Moist soil is an ideal environment for the development of these worms. Humans can become infected when they contact or accidentally ingest contaminated soil―for example, from unwashed vegetables. As rates of precipitation increase with climate change, this public health threat should be acknowledged and accounted for, the researchers say.
No one-size-fits-all solution
The authors hope the disease-specific information included in the study reveals pathways toward effective control, and helps country officials avoid inadvertently exacerbating existing public health problems.
“I hope this study encourages people to explicitly acknowledge the potential disease-related risks and benefits of conservation projects,” Wood says. “The absolute last thing we want to do is a conservation project that gets people sick.”
This paper is the concluding piece in an entire special edition dedicated to exploring whether conservation promotes or hinders infectious disease control. The edition’s coauthors convened about two years ago to explore all sides of this controversial question, and the resulting papers examine specific diseases such as malaria, Lyme disease and schistosomiasis, as well as broader topics of policy and economics.

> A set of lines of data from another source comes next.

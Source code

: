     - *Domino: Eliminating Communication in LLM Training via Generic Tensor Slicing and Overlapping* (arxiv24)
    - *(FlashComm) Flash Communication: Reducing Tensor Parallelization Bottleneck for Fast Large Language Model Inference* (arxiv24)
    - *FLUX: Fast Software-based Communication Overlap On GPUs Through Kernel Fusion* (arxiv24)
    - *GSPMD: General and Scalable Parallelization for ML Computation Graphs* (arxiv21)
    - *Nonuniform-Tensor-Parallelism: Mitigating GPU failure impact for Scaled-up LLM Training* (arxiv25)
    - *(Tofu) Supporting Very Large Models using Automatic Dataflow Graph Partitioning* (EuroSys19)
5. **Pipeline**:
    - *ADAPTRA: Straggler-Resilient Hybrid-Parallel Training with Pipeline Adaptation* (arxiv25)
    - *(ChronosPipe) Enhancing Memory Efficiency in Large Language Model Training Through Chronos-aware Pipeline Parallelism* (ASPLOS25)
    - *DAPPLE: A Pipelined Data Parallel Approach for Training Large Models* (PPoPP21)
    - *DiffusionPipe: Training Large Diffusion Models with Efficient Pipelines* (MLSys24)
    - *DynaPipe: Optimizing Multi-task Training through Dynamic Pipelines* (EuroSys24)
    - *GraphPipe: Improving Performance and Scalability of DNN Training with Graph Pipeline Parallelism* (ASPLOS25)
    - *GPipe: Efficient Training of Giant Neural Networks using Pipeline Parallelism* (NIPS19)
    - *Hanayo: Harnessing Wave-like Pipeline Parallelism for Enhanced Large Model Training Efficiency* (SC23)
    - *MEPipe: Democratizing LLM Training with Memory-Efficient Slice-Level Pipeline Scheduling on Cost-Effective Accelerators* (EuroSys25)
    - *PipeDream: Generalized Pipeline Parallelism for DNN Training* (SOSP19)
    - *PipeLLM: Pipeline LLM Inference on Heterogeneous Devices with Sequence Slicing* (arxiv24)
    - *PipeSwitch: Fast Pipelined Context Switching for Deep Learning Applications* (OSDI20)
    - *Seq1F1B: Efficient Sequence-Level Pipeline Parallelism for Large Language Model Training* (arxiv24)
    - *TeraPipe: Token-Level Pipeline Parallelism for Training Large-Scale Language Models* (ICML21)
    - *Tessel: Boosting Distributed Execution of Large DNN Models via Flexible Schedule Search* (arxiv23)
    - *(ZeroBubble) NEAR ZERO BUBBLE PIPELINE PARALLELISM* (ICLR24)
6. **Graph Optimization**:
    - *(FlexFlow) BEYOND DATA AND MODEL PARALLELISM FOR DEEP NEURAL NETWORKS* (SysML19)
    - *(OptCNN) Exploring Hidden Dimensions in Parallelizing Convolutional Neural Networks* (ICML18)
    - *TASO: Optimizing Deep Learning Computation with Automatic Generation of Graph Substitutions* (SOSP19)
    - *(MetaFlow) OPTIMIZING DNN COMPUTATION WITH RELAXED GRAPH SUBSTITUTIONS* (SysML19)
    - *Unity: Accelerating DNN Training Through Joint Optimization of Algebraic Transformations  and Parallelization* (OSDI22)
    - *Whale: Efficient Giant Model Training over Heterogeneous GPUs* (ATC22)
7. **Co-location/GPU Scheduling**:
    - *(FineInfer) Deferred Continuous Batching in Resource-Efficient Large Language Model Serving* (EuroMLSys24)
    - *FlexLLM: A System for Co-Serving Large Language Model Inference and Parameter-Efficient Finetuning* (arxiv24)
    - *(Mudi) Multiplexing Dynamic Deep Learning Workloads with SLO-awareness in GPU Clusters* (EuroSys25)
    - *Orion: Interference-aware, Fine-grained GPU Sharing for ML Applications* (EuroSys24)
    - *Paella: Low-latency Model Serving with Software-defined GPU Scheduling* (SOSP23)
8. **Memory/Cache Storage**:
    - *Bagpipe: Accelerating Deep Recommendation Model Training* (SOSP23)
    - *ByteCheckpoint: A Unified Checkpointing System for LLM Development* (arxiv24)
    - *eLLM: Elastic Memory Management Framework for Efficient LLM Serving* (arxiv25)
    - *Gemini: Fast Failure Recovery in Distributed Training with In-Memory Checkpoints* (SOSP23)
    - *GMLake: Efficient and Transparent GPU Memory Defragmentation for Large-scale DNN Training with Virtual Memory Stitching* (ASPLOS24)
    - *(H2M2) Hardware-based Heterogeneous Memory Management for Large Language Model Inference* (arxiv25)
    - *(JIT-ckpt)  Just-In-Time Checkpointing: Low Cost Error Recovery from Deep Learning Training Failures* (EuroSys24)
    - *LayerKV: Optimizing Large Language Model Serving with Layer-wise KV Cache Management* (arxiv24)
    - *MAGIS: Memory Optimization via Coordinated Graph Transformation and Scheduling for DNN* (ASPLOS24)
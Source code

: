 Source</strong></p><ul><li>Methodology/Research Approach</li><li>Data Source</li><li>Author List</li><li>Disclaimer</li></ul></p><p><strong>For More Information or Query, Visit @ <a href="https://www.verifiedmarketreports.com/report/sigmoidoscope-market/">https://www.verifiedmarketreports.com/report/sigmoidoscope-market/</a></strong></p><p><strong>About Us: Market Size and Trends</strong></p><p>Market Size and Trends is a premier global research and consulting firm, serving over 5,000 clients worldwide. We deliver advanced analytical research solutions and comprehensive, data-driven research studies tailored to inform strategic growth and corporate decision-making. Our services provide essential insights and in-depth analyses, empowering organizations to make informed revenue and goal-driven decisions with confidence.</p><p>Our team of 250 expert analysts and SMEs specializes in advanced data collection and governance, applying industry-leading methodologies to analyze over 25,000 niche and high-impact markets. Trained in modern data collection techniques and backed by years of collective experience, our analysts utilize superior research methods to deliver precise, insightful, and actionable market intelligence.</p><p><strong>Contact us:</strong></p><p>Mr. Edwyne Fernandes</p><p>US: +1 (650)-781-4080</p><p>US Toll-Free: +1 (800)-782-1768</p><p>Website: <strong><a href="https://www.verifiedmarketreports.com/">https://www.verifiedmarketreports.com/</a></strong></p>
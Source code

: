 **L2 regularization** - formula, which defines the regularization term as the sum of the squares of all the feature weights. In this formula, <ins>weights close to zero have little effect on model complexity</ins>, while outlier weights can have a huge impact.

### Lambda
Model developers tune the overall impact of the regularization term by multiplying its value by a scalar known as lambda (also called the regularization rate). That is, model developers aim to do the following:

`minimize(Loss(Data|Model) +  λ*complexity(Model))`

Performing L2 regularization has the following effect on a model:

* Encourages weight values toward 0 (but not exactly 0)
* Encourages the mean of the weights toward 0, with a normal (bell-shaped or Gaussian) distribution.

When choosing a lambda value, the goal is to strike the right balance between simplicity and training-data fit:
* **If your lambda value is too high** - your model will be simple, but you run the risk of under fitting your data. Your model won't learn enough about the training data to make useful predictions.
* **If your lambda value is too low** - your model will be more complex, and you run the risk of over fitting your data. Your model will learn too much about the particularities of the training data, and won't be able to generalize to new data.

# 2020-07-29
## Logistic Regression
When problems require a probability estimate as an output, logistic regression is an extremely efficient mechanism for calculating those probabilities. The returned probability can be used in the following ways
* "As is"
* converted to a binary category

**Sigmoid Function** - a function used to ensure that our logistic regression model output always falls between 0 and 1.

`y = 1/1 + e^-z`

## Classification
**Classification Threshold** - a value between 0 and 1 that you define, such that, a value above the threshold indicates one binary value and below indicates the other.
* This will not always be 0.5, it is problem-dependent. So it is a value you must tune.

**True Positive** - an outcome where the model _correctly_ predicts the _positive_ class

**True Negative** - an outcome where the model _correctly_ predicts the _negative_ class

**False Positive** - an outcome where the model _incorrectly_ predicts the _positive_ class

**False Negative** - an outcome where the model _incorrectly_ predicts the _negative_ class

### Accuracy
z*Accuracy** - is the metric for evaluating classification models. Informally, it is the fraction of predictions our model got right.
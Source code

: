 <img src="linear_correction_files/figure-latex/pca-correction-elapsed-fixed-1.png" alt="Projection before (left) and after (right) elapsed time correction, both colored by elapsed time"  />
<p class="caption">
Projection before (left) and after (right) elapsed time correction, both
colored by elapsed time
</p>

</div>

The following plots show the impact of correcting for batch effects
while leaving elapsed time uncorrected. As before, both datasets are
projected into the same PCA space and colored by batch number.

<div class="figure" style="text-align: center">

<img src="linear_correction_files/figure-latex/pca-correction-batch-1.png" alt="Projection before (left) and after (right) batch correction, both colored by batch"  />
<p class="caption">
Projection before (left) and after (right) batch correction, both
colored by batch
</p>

“What’s really unique about this issue is that we have gone all the way from theory articles that look at how biodiversity changes might affect disease to multiple field studies of various conservation interventions at different scales to an examination of the global drivers of biodiversity change,” says lead editor Hillary Young, assistant professor in UCSB’s ecology, evolution and marine biology department. “We wanted to present cases for viable and useful public health interventions.”
“There is no one-size-fits-all lever, where improving access to healthcare is going to affect all infectious diseases,” Young adds. “This body of work highlights the need to understand the nuances that make biodiversity and conservation effective levers.”
Alex McInturff of the University of California, Berkeley, DoHyung Kim of the University of Maryland, and researchers from Duke University are coauthors of the study.
The Michigan Society of Fellows and the Department of Ecology and Evolutionary Biology at the University of Michigan, along with funding from the authors’ institutions and agencies funded the work.